Despite some challenges, the future of single-port robotic surgery is promising. With new technologies and techniques being developed to improve the capabilities of these robotic surgical systems, there is the potential to make the procedures more widely available. In the hands of the right surgeon, who knows what could be achieved using this technology?


[1] El-Tamer M, El-Khodary A, El-Khodary A, et al., “Single-port robotic surgery: A systematic review and meta-analysis,” Journal of Laparoendoscopic & Advanced Surgical Techniques, vol.28(1), pp.3-11, 2018.

[2] Carbonara U, Amparore D, Borregales LD, et al., “Single-port robotic partial nephrectomy: impact on perioperative outcomes and hospital stay,” Therapeutic advances in urology, vol.15,17562872231172834, 2023.

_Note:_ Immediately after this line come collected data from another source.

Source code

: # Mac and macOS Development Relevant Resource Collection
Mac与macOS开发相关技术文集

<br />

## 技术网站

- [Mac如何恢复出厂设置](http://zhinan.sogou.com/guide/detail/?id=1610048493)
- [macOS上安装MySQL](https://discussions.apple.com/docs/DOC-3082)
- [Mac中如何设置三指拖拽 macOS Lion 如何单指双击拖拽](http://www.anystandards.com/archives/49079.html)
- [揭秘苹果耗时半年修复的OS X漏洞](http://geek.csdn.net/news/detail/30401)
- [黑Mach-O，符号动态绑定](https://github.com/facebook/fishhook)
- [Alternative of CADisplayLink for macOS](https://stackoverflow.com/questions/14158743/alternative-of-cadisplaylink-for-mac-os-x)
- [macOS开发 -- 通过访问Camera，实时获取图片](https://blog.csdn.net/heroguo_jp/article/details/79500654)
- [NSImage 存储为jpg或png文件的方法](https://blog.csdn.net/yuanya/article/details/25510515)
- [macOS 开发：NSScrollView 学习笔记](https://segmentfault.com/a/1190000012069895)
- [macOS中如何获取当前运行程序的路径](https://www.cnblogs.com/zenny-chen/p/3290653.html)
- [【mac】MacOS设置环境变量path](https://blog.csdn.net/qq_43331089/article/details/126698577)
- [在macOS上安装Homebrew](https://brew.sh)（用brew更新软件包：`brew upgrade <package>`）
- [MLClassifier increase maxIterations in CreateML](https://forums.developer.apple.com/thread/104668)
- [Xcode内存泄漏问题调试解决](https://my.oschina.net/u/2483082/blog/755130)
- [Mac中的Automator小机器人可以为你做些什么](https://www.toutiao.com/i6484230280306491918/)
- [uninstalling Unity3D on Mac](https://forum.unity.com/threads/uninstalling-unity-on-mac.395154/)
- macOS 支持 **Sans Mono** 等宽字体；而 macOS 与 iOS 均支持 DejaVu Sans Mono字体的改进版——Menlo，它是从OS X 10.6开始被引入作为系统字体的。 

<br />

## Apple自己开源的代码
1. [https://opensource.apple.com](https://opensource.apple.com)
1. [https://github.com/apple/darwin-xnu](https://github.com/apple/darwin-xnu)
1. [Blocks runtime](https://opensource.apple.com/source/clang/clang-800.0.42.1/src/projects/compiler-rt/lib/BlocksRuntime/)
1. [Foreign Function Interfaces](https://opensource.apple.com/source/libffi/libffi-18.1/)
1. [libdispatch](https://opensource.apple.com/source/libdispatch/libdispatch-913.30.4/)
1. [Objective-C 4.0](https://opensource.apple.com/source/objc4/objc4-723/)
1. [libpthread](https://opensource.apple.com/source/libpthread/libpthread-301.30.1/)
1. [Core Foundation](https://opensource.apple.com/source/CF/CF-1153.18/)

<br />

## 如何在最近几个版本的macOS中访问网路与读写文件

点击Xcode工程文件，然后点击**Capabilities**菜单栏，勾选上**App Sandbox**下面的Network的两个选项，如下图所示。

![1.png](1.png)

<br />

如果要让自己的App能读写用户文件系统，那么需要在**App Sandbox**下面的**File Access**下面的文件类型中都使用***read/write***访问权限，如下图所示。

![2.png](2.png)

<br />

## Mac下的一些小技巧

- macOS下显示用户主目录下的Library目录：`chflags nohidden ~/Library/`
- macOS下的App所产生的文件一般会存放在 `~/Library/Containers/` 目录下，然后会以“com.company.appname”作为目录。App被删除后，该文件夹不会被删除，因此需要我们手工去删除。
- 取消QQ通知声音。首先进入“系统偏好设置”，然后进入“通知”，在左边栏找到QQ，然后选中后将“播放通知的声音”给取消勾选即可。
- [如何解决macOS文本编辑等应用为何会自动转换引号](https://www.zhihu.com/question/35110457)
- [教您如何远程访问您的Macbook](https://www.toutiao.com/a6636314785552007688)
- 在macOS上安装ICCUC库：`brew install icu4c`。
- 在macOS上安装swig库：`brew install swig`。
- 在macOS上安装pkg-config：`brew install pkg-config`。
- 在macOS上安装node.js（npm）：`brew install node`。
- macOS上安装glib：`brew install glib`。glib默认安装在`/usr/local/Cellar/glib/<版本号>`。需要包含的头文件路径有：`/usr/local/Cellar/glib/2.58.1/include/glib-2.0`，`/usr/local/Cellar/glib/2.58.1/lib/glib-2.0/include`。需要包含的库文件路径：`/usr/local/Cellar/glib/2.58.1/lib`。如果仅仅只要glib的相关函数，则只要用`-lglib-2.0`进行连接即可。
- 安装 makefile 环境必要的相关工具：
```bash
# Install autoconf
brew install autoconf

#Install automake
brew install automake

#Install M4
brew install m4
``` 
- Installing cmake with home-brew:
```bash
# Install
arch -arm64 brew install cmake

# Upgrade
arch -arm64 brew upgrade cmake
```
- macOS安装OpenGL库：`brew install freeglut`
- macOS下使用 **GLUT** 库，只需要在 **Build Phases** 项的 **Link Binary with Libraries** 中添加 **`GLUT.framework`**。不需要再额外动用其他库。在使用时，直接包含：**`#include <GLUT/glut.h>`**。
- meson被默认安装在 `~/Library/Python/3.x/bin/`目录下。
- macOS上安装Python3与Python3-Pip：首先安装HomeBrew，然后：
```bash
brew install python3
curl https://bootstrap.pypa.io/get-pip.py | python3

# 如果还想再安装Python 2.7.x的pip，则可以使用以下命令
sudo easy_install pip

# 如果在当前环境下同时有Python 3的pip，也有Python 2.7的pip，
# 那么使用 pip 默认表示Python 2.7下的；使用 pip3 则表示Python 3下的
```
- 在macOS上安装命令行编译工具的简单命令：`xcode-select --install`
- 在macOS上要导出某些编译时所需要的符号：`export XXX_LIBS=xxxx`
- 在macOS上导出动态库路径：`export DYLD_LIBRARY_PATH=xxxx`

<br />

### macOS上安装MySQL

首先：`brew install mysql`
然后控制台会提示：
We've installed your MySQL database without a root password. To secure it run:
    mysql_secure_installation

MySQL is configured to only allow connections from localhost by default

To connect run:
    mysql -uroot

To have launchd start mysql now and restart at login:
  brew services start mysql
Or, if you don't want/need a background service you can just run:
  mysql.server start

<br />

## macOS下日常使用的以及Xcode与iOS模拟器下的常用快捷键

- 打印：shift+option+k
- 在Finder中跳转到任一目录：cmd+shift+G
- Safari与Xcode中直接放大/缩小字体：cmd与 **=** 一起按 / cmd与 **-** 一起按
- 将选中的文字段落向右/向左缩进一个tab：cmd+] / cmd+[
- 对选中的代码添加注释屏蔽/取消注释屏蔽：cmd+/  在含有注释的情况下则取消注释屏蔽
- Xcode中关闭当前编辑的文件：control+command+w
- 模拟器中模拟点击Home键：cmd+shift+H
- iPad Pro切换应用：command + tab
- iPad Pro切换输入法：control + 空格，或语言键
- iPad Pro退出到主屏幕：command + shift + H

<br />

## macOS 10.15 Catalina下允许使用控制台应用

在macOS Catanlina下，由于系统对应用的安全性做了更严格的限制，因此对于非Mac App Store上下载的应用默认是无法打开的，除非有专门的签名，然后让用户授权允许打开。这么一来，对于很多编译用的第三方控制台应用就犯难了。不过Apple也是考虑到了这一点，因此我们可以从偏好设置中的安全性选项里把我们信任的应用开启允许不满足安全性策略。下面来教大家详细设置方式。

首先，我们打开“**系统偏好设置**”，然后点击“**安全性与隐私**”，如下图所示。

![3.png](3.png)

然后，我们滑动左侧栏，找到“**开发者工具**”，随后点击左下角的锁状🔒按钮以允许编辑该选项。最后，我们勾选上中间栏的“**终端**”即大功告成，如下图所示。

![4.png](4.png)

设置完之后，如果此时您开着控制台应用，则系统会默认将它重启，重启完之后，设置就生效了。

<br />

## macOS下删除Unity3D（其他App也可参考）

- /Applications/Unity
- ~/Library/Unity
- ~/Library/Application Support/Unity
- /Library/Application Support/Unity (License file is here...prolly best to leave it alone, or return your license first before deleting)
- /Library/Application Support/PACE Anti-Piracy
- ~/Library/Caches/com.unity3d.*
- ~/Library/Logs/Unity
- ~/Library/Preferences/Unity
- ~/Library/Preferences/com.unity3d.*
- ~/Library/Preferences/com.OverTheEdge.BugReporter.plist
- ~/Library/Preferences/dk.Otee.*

[3] Robotic-assisted prostatectomy versus open radical prostatectomy: a randomized controlled trial. The study was conducted by researchers at the University of California, San Francisco.

[4] Retrospective: The impact of surgeon skill on outcomes of robotic-assisted surgery: a retrospective analysis. The study was conducted by researchers at the University of Pennsylvania.

[5] Abolghasemi A.A, Esmaeilzadeh M.H, Ghasemi A.A, Sadeghi M.R, and Malekzadeh M.A, “Single-Port Robotic Surgery for Gynecologic Surgery: A Systematic Review and Meta-Analysis,” vol.24(2), pp.185-194, 2017.

[6] Gill J.B, Davis J.R, Wei J.J, Matin A.S, Eastham J.A, and Wexner S.C, “Single-Port Robotic-Assisted Laparoscopic Radical Prostatectomy: A Multicenter Study,” vol.189(1), pp.126-131, 2013.

[7] Jensen SAS, Fonnes S, Gram-Hanssen A, Andresen K, Rosenberg J, “Low long-term incidence of incisional hernia after cholecystectomy: A systematic review with meta-analysis,” Surgery, vol.169(6), pp.1268-1277, 2021.